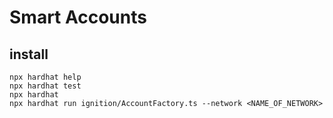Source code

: # Smart Accounts

## install

```shell
npx hardhat help
npx hardhat test
npx hardhat
npx hardhat run ignition/AccountFactory.ts --network <NAME_OF_NETWORK> 
```
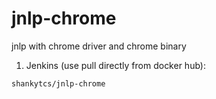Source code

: # jnlp-chrome
jnlp with chrome driver and chrome binary

1. Jenkins (use pull directly from docker hub):

```shankytcs/jnlp-chrome```
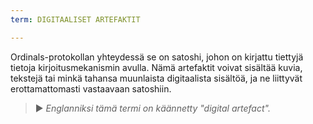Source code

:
 ```yaml
---
term: DIGITAALISET ARTEFAKTIT

---
```

Ordinals-protokollan yhteydessä se on satoshi, johon on kirjattu tiettyjä tietoja kirjoitusmekanismin avulla. Nämä artefaktit voivat sisältää kuvia, tekstejä tai minkä tahansa muunlaista digitaalista sisältöä, ja ne liittyvät erottamattomasti vastaavaan satoshiin.

> ► *Englanniksi tämä termi on käännetty "digital artefact".*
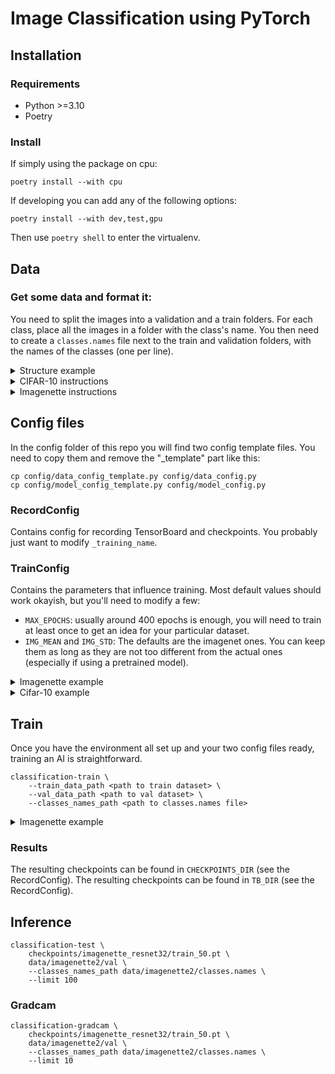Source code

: # Image Classification using PyTorch

## Installation
### Requirements
- Python >=3.10
- Poetry

### Install
If simply using the package on cpu:
```console
poetry install --with cpu
```

If developing you can add any of the following options:
```console
poetry install --with dev,test,gpu
```

Then use `poetry shell` to enter the virtualenv.

## Data
### Get some data and format it:

You need to split the images into a validation and a train folders.
For each class, place all the images in a folder with the class's name.
You then need to create a `classes.names` file next to the train and validation folders, with the names of the classes (one per line).

<details>
  <summary>Structure example</summary>
cifar-10/
├── Train/
│   ├── airplaine
│   ├── automobile
│   ├── bird
│   ├── cat
│   └── ...
├── Validation/
│   ├── airplaine
│   ├── automobile
│   ├── bird
│   ├── cat
│   └── ...
└── classes.names
</details>

<details>
  <summary>CIFAR-10 instructions</summary>

The commands below will download, extract and format the cifar 10 dataset into the `./data/cifar_10_images` folder.

```console
wget https://www.cs.toronto.edu/\~kriz/cifar-10-python.tar.gz -P data
tar -xvf data/cifar-10-python.tar.gz -C data
python utils/cifar_10.py data/cifar-10-batches-py
rm data/cifar-10-python.tar.gz
rm -r data/cifar-10-batches-py/
```

Note:
You'll need to modify a few values in `config/model_config.py` in the next step since cifar10's images are small.
```python
    CROP_IMAGE_SIZES: tuple[int, int] = (32, 32)  # Center crop
    RESIZE_IMAGE_SIZES: tuple[int, int] = (32, 32)  # All images will be resized to this size
...
    CHANNELS: list[int] = field(default_factory=lambda: [3, 16, 32, 16])
    SIZES: list[int | tuple[int, int]] = field(default_factory=lambda: [3, 3, 3])   # Kernel sizes
    STRIDES: list[int | tuple[int, int]] = field(default_factory=lambda: [2, 2, 2])
    PADDINGS: list[int | tuple[int, int]] = field(default_factory=lambda: [1, 1, 1])
    BLOCKS: list[int] = field(default_factory=lambda: [1, 2, 1])
```
</details>

<details>
  <summary>Imagenette instructions</summary>

The commands below will download, extract and format the cifar 10 dataset into the `./data/cifar_10_images` folder.

```console
wget https://s3.amazonaws.com/fast-ai-imageclas/imagenette2.tgz -P data
tar -xvf data/imagenette2.tgz -C data
python utils/preprocess_imagenette.py data/imagenette2
rm data/imagenette2.tgz
```
</details>

## Config files
In the config folder of this repo you will find two config template files. You need to copy them and remove the "_template" part like this:
```
cp config/data_config_template.py config/data_config.py
cp config/model_config_template.py config/model_config.py
```

### RecordConfig
Contains config for recording TensorBoard and checkpoints. You probably just want to modify `_training_name`.

### TrainConfig
Contains the parameters that influence training. Most default values should work okayish, but you'll need to modify a few:
- `MAX_EPOCHS`: usually around 400 epochs is enough, you will need to train at least once to get an idea for your particular dataset.
- `IMG_MEAN` and `IMG_STD`: The defaults are the imagenet ones. You can keep them as long as they are not too different from the actual ones (especially if using a pretrained model).

<details>
  <summary>Imagenette example</summary>
The default, gitted config should give decent-ish (~85% val acc) result.
</details>


<details>
  <summary>Cifar-10 example</summary>
If training on Cifar-10, you'll need to modify the model in the config `src/classfication/configs/train_config.py` since cifar10's images are small.
You'll also need to remove/modify the resize hardcoded in `src/classfication/train.py`.
```python
    MODEL: ModelHelper = ModelHelper.SmallDarknet
    CHANNELS: list[int] = field(default_factory=lambda: [3, 16, 32, 16])
    SIZES: list[int | tuple[int, int]] = field(default_factory=lambda: [3, 3, 3])   # Kernel sizes
    STRIDES: list[int | tuple[int, int]] = field(default_factory=lambda: [2, 2, 2])
    PADDINGS: list[int | tuple[int, int]] = field(default_factory=lambda: [1, 1, 1])
    BLOCKS: list[int] = field(default_factory=lambda: [1, 2, 1])
```
</details>

## Train
Once you have the environment all set up and your two config files ready, training an AI is straightforward.
```console
classification-train \
    --train_data_path <path to train dataset> \
    --val_data_path <path to val dataset> \
    --classes_names_path <path to classes.names file>
```

<details>
  <summary>Imagenette example</summary>

```console
classification-train \
    --train_data_path data/imagenette2/train/ \
    --val_data_path data/imagenette2/val/ \
    --classes_names_path data/imagenette2/classes.names
```

</details>

### Results

The resulting checkpoints can be found in `CHECKPOINTS_DIR` (see the RecordConfig).
The resulting checkpoints can be found in `TB_DIR` (see the RecordConfig).

## Inference
```console
classification-test \
    checkpoints/imagenette_resnet32/train_50.pt \
    data/imagenette2/val \
    --classes_names_path data/imagenette2/classes.names \
    --limit 100
```

### Gradcam

```console
classification-gradcam \
    checkpoints/imagenette_resnet32/train_50.pt \
    data/imagenette2/val \
    --classes_names_path data/imagenette2/classes.names \
    --limit 10
```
= = = =
_What is required:_ Only a number is wanted here: the count of lines above that contain the word "next".

_Task output:_ 2